Obwohl der Qualität von schulpsychologischen Beratungsprozessen damit eine wichtige Rolle zukommt, wird die Thematik nur sehr begrenzt in der schulpsychologischen Fachliteratur diskutiert. Daher sei im Folgenden der Blick in verwandte Berufsbranchen wie das Gesundheits- und Bildungswesen gerichtet, um zunächst ein Verständnis über grundlegende Begriffe, Dimensionen und Modelle der Qualitätssicherung zu erreichen.
6.1.1 Begrifflichkeiten der Qualitätssicherung
Legt man die ISO 9000 ff. zugrunde, meint Qualität immer das, was den Anforderungen entspricht. Qualitätssicherung bezeichnet aus Sicht der Weltgesundheitsorganisation »Aktivitäten, die darauf abzielen, die Qualität der Leistungen in einem abgegrenzten Bereich oder Sektor sicherzustellen« (WHO, 2003, S. 59). Ergänzend hierzu schlagen Gaebel et al. (2015) den Begriff Qualitätsmanagement als übergeordnete Kategorie vor, die sowohl die Qualitätssicherung einschließt als auch den Aspekt der Planung durch die Festlegung von Qualitätsstandards anspricht. Darüber hinaus gehört die Qualitätsmessung in Verbindung mit dem Begriff der Evaluation ebenfalls zum Qualitätsmanagement und dient als Basis der Qualitätsentwicklung. Abbildung 6.1 veranschaulicht die Relation dieser Begriffe zueinander (
Abb. 6.1). Übertragen auf beratungspsychologische Tätigkeiten muss sich die zu sichernde Qualität auf »das zweckmäßige Erreichen einer Übereinstimmung mit den vorher festgelegten Zielen« beziehen (Nußbeck, 2010, S. 136).

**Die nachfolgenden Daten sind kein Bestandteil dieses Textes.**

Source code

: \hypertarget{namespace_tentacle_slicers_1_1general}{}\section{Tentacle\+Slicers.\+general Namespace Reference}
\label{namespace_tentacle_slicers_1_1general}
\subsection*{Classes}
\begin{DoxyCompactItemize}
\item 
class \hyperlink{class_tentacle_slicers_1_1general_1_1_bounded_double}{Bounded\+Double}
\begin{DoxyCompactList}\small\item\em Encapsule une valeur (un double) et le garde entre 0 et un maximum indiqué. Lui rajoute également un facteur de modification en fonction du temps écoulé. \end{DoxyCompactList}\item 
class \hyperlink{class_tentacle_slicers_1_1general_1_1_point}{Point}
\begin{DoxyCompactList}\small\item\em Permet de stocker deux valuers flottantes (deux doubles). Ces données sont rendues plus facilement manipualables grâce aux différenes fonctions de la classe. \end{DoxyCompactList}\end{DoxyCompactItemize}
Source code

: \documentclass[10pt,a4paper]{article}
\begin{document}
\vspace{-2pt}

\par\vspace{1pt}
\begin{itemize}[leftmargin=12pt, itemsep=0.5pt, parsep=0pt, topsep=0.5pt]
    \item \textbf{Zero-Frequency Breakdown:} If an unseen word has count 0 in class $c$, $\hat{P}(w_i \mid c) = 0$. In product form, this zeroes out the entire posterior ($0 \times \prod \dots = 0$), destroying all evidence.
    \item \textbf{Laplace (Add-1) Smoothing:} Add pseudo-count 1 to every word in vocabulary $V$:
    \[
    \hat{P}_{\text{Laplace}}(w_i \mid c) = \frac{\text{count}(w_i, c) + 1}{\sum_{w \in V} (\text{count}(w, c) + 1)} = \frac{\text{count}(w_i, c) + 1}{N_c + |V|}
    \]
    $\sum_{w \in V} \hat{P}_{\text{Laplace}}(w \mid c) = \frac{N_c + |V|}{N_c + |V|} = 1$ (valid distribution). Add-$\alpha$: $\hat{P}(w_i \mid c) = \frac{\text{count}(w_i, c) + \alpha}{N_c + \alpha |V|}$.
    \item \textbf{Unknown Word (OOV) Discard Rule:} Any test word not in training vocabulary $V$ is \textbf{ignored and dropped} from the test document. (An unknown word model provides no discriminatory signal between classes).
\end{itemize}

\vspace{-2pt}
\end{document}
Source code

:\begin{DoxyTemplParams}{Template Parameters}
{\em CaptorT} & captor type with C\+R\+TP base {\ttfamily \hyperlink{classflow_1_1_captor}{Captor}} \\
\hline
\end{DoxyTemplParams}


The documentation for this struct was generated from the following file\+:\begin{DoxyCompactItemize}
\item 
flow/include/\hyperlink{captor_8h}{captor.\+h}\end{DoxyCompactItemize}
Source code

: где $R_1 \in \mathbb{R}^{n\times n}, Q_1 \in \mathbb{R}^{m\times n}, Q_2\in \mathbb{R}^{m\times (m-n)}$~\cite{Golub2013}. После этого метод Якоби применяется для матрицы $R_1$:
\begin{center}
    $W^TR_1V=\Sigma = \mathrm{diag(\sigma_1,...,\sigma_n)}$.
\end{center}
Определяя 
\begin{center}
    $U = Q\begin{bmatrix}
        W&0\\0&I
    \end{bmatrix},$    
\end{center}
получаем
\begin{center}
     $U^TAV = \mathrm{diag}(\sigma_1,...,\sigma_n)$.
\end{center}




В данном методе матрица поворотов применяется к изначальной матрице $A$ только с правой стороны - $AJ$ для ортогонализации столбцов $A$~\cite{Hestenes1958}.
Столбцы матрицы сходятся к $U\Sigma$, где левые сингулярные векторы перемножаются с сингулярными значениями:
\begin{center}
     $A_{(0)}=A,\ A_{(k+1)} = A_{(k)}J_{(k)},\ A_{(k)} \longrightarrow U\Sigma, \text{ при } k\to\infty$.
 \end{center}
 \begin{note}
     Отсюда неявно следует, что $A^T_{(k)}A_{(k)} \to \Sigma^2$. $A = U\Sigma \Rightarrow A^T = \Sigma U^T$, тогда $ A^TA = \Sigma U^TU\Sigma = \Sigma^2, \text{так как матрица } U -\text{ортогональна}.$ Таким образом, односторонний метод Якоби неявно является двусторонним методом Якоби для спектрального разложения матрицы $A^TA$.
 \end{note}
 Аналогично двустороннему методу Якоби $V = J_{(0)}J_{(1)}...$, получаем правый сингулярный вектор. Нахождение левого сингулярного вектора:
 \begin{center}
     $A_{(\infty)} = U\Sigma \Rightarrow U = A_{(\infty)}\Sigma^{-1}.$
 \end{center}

Abb. 6.1: Begrifflichkeiten der Qualitätssicherung
6.1.2 Dimensionen der Qualität
Qualitätssicherung lässt sich grundsätzlich als ein multidimensionales Konstrukt beschreiben, das verschiedene Bereiche einer Organisation umfasst (Hensen, 2019). So schlagen Dagger, Sweeney und Johnson (2007) basierend auf den Daten einer quantitativen und qualitativen Befragung von Leistungsnutzerinnen und -nutzern verschiedener gesundheitlicher Pflegedienste vier primäre Qualitätsdimensionen vor:
• Interpersonelle Qualität: Einstellung, Verhalten, Kommunikation und Verhältnis zwischen Leistungsanbietenden und -nutzenden
• Fachliche Qualität: fachliche Kompetenz, Wissen und Qualifikationen der Leistungsanbietenden und Ergebnisse, die durch die Leistung erreicht werden
• Umfeldbedingte Qualität: Atmosphäre und physisches Umfeld, in dem die Leistung erbracht wird
• Administrative Qualität: zeitnahe Ausführung der Leistung, Koordination mit anderen Leistungsanbietenden, zusätzliche Unterstützung
Diese Dimensionen tragen zu einer übergeordneten Leistungsqualität bei, die der subjektiven Wahrnehmung der Leistungsnutzerinnen und -nutzer entspricht. Diese ist wiederum mit der Leistungszufriedenheit und den darauffolgenden Intentionen der Nutzerinnen und Nutzer assoziiert, ihr Gesundheitsverhalten zu verändern (Dagger et al., 2007).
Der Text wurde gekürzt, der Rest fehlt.